Schlechte Antwort von mir wäre, wenn ich jetzt, wiewohl möglich, eine Aufzählung begänne und ein paar Namen nannte. Eine ausweichende Antwort, wenn ich sagte: versuchen wir mal, das Schiff an uns zu bringen, dann werden die Eigentümer sich schon melden. Denn Letzteres ist gar sicher: da gab es etwa - nur ein Beispiel - eine gewisse Königin, die hat in vergleichbaren Fällen erst mal den Oberpiraten geschickt (um nicht sofort erkannt zu werden).
Nun, in meiner Sichtweise gibt es nur eine korrekte Antwort: das Schiff ist gegenwärtig herrenlos. Die eigentlichen (treuhänderischen?) Eigentümer von Deutschland wären zwar die Deutschen, vertreten durch die aktuell hier (aber nicht nur hier ...) lebenden drei, vier Generationen - Vätern und Müttern würde ich Stimmrecht für ihre noch nicht volljährigen Kinder zugestehen. Doch die gegenwärtigen Deutschen bekennen sich leider nicht zu ihrem Land und zu seinen einzigartigen Gütern, überlassen es komplett fremden Besitzern - und nehmen es darüber hinaus noch hin, dass man sie zu einer (bald schon austauschbaren?) Schiffsmannschaft degradiert - die meisten von ihnen schuften dabei an Tuch und Seil in der Takelage oder gar im Unterdeck an den Riemen.

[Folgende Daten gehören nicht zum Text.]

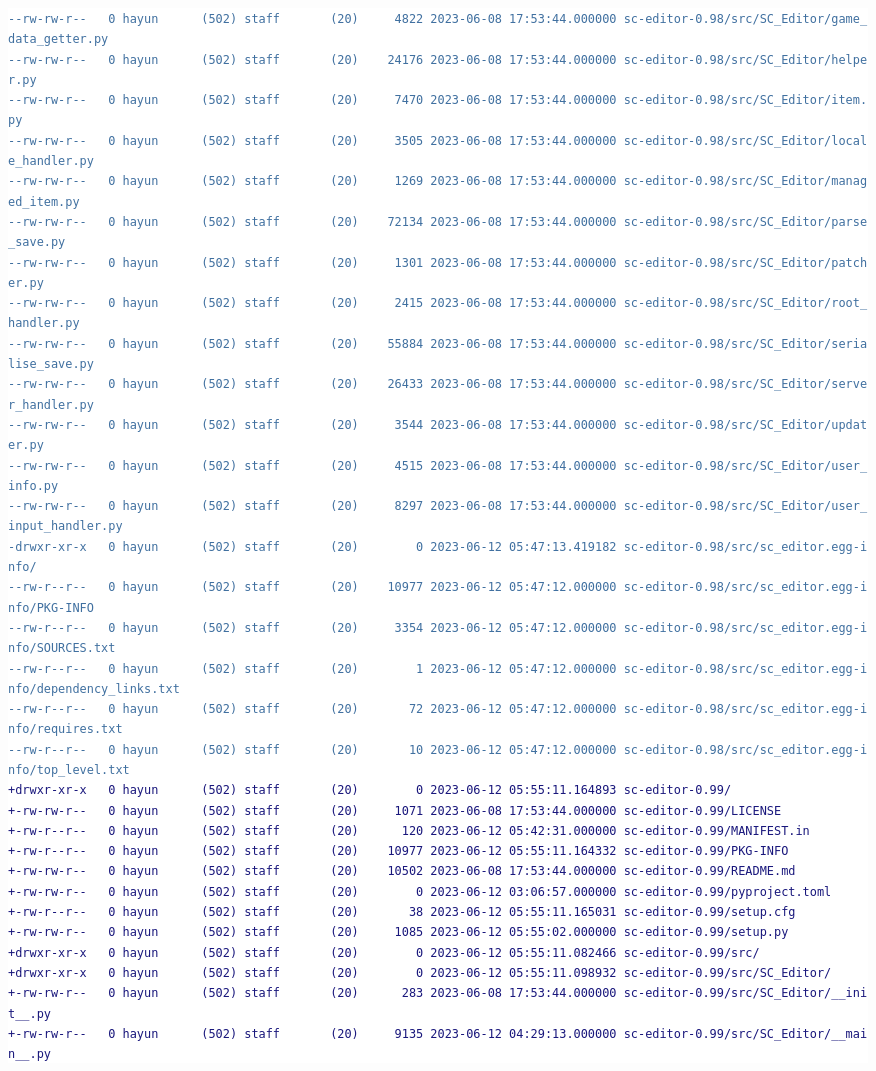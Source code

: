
 ```diff
--rw-rw-r--   0 hayun      (502) staff       (20)     4822 2023-06-08 17:53:44.000000 sc-editor-0.98/src/SC_Editor/game_data_getter.py
--rw-rw-r--   0 hayun      (502) staff       (20)    24176 2023-06-08 17:53:44.000000 sc-editor-0.98/src/SC_Editor/helper.py
--rw-rw-r--   0 hayun      (502) staff       (20)     7470 2023-06-08 17:53:44.000000 sc-editor-0.98/src/SC_Editor/item.py
--rw-rw-r--   0 hayun      (502) staff       (20)     3505 2023-06-08 17:53:44.000000 sc-editor-0.98/src/SC_Editor/locale_handler.py
--rw-rw-r--   0 hayun      (502) staff       (20)     1269 2023-06-08 17:53:44.000000 sc-editor-0.98/src/SC_Editor/managed_item.py
--rw-rw-r--   0 hayun      (502) staff       (20)    72134 2023-06-08 17:53:44.000000 sc-editor-0.98/src/SC_Editor/parse_save.py
--rw-rw-r--   0 hayun      (502) staff       (20)     1301 2023-06-08 17:53:44.000000 sc-editor-0.98/src/SC_Editor/patcher.py
--rw-rw-r--   0 hayun      (502) staff       (20)     2415 2023-06-08 17:53:44.000000 sc-editor-0.98/src/SC_Editor/root_handler.py
--rw-rw-r--   0 hayun      (502) staff       (20)    55884 2023-06-08 17:53:44.000000 sc-editor-0.98/src/SC_Editor/serialise_save.py
--rw-rw-r--   0 hayun      (502) staff       (20)    26433 2023-06-08 17:53:44.000000 sc-editor-0.98/src/SC_Editor/server_handler.py
--rw-rw-r--   0 hayun      (502) staff       (20)     3544 2023-06-08 17:53:44.000000 sc-editor-0.98/src/SC_Editor/updater.py
--rw-rw-r--   0 hayun      (502) staff       (20)     4515 2023-06-08 17:53:44.000000 sc-editor-0.98/src/SC_Editor/user_info.py
--rw-rw-r--   0 hayun      (502) staff       (20)     8297 2023-06-08 17:53:44.000000 sc-editor-0.98/src/SC_Editor/user_input_handler.py
-drwxr-xr-x   0 hayun      (502) staff       (20)        0 2023-06-12 05:47:13.419182 sc-editor-0.98/src/sc_editor.egg-info/
--rw-r--r--   0 hayun      (502) staff       (20)    10977 2023-06-12 05:47:12.000000 sc-editor-0.98/src/sc_editor.egg-info/PKG-INFO
--rw-r--r--   0 hayun      (502) staff       (20)     3354 2023-06-12 05:47:12.000000 sc-editor-0.98/src/sc_editor.egg-info/SOURCES.txt
--rw-r--r--   0 hayun      (502) staff       (20)        1 2023-06-12 05:47:12.000000 sc-editor-0.98/src/sc_editor.egg-info/dependency_links.txt
--rw-r--r--   0 hayun      (502) staff       (20)       72 2023-06-12 05:47:12.000000 sc-editor-0.98/src/sc_editor.egg-info/requires.txt
--rw-r--r--   0 hayun      (502) staff       (20)       10 2023-06-12 05:47:12.000000 sc-editor-0.98/src/sc_editor.egg-info/top_level.txt
+drwxr-xr-x   0 hayun      (502) staff       (20)        0 2023-06-12 05:55:11.164893 sc-editor-0.99/
+-rw-rw-r--   0 hayun      (502) staff       (20)     1071 2023-06-08 17:53:44.000000 sc-editor-0.99/LICENSE
+-rw-r--r--   0 hayun      (502) staff       (20)      120 2023-06-12 05:42:31.000000 sc-editor-0.99/MANIFEST.in
+-rw-r--r--   0 hayun      (502) staff       (20)    10977 2023-06-12 05:55:11.164332 sc-editor-0.99/PKG-INFO
+-rw-rw-r--   0 hayun      (502) staff       (20)    10502 2023-06-08 17:53:44.000000 sc-editor-0.99/README.md
+-rw-rw-r--   0 hayun      (502) staff       (20)        0 2023-06-12 03:06:57.000000 sc-editor-0.99/pyproject.toml
+-rw-r--r--   0 hayun      (502) staff       (20)       38 2023-06-12 05:55:11.165031 sc-editor-0.99/setup.cfg
+-rw-rw-r--   0 hayun      (502) staff       (20)     1085 2023-06-12 05:55:02.000000 sc-editor-0.99/setup.py
+drwxr-xr-x   0 hayun      (502) staff       (20)        0 2023-06-12 05:55:11.082466 sc-editor-0.99/src/
+drwxr-xr-x   0 hayun      (502) staff       (20)        0 2023-06-12 05:55:11.098932 sc-editor-0.99/src/SC_Editor/
+-rw-rw-r--   0 hayun      (502) staff       (20)      283 2023-06-08 17:53:44.000000 sc-editor-0.99/src/SC_Editor/__init__.py
+-rw-rw-r--   0 hayun      (502) staff       (20)     9135 2023-06-12 04:29:13.000000 sc-editor-0.99/src/SC_Editor/__main__.py
```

Damit komme ich zur Praxis. So wenig wie Falkenauge kann auch ich einen neuen Kapitän vorschlagen. Aber ich darf wenigstens erwähnen, dass das Organisationsverfahren, um zu einem neuen Kapitän zu kommen, bereits vorliegt. Es ist hervorragend verfasst und bewährt, man braucht es nur anzuwenden und umzusetzen. Selbst der aktuelle Kapitän und seine Offizierscrew akzeptieren dieses Organisationsstatut. Alle Beamte, Rechtsanwälte und Steuerberater wurden darauf vereidigt, und wenn man es ihnen vereint (!!) vor die Nase hält, dann bleibt ihnen gar nichts anderes übrig, als dass sie es befolgen.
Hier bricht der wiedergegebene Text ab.